Leiterplattentest: Um einen Durchgangs- und Isolationstest durchführen zu können, arbeiten Flying Prober meist mit Spannungen von mehr als 100 Volt. Zudem verfügen Flying Prober über bis zu 20 bewegliche Nadeln für einen hochparallelen Test mit hohem Durchsatz.

Baugruppentest: Diese Systeme arbeiten meist mit 4 beweglichen Nadeln, oftmals auch auf beiden Seiten der Baugruppe. Um auch auf Kontaktflächen zwischen hohen Bauteilen zugreifen zu können, sind die Nadeln meist leicht schräggestellt. Zudem kommt es hier auf eine hohe Fehlerabdeckung an, so dass die Systeme optional mit weiteren Testverfahren ausgestattet werden können.

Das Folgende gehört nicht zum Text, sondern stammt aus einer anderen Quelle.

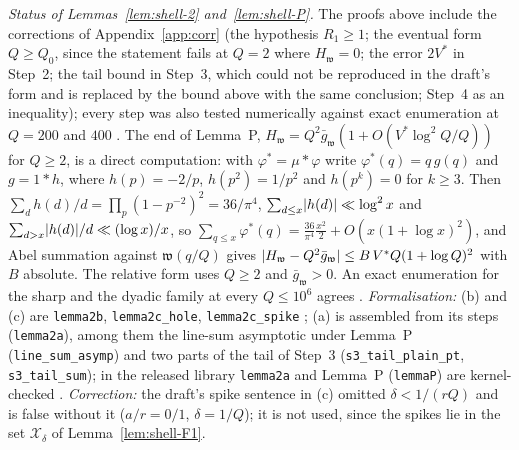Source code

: \emph{Status of Lemmas~\ref{lem:shell-2} and~\ref{lem:shell-P}.} The proofs above include the corrections of Appendix~\ref{app:corr} (the hypothesis
$R_1\ge1$; the eventual form $Q\ge Q_0$, since the statement fails at $Q=2$ where $H_{\mathfrak w}=0$; the error $2V^*$ in Step~2; the tail bound in
Step~3, which could not be reproduced in the draft's form and is replaced by the bound above with the same conclusion; Step~4 as an
inequality); every step was also tested numerically against exact enumeration at $Q=200$ and $400$ \tagN. The end of Lemma~P,
$H_{\mathfrak w}=Q^2\bar g_{\mathfrak w}(1+O(V^*\log^2Q/Q))$ for $Q\ge2$, is a direct computation: with
$\varphi^*=\mu*\varphi$ write $\varphi^*(q)=q\,g(q)$ and $g=1*h$, where $h(p)=-2/p$, $h(p^2)=1/p^2$ and $h(p^k)=0$ for $k\ge3$. Then
$\sum_dh(d)/d=\prod_p(1-p^{-2})^2=36/\pi^4$, $\sum_{d\le x}\abs{h(d)}\ll\log^2x$ and $\sum_{d>x}\abs{h(d)}/d\ll(\log x)/x$, so
$\sum_{q\le x}\varphi^*(q)=\frac{36}{\pi^4}\frac{x^2}2+O(x(1+\log x)^2)$, and Abel summation against $\mathfrak w(q/Q)$ gives
$\abs{H_{\mathfrak w}-Q^2\bar g_{\mathfrak w}}\le B\,V^*Q(1+\log Q)^2$ with $B$ absolute. The relative form uses $Q\ge2$ and $\bar g_{\mathfrak w}>0$. An exact enumeration
for the sharp and the dyadic family at every $Q\le10^6$ agrees \tagN.
\emph{Formalisation:} (b) and (c) are \texttt{lemma2b}, \texttt{lemma2c\_hole}, \texttt{lemma2c\_spike} \tagL; (a) is assembled
from its steps (\texttt{lemma2a}), among them the line-sum asymptotic under Lemma~P (\texttt{line\_sum\_asymp}) and two parts of the tail of Step~3
(\texttt{s3\_tail\_plain\_pt}, \texttt{s3\_tail\_sum}); in the released library \texttt{lemma2a} and Lemma~P (\texttt{lemmaP}) are
kernel-checked \tagL. \emph{Correction:} the draft's spike sentence in (c) omitted
$\delta<1/(rQ)$ and is false without it ($a/r=0/1$, $\delta=1/Q$); it is not used, since the spikes lie in the set $\mathcal X_\delta$ of
Lemma~\ref{lem:shell-F1}.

Reparaturtest: Diese Systeme arbeiten meist mit nur einem Tastkopf und ein bis zwei Nadeln. Die Fehlersuche auf der Baugruppe erfolgt mittels einer Impedanzanalyse, wobei die Messwerte mit denen einer fehlerfreien Baugruppe verglichen werden. Bei Abweichungen lässt sich auf einen Fehler am jeweiligen Schaltungsknoten schließen. Der Testdurchsatz ist hier eher von untergeordneter Bedeutung. Wichtiger ist eine einfache Handhabung und ein niedriger Anschaffungspreis.

 

Wichtiger Hinweis:

Die hier aufgeführten Informationen wurden mit großer Sorgfalt zusammengestellt, wir übernehmen aber keine Gewähr für die Richtigkeit und Vollständigkeit der Angaben.